*The problem*
Using the entries below, show all lines with the string "ofstream".

*Given records*
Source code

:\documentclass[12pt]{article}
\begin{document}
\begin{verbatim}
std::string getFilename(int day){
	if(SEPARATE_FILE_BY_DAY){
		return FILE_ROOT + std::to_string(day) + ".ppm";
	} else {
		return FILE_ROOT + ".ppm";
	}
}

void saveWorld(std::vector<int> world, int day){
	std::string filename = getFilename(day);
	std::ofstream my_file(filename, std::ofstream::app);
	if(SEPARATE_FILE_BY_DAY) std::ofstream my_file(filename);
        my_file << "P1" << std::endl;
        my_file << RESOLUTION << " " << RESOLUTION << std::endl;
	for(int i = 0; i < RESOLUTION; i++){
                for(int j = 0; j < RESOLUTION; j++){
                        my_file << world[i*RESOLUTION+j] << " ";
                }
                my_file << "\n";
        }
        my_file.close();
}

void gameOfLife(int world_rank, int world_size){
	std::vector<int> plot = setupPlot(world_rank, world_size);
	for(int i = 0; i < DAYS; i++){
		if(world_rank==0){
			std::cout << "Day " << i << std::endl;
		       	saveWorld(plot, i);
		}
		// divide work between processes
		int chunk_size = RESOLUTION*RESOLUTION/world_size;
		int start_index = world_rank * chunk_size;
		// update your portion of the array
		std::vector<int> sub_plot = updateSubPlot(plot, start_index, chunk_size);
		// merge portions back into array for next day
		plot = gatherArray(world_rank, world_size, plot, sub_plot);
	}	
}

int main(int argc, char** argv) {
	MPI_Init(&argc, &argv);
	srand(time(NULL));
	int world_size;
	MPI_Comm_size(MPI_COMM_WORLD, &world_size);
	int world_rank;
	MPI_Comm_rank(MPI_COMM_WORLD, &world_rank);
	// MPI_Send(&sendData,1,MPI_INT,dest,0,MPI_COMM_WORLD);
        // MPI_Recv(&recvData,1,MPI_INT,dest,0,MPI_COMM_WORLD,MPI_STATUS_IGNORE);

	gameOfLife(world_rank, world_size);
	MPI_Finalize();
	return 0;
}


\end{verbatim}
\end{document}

*Task result*
	std::ofstream my_file(filename, std::ofstream::app);
	if(SEPARATE_FILE_BY_DAY) std::ofstream my_file(filename);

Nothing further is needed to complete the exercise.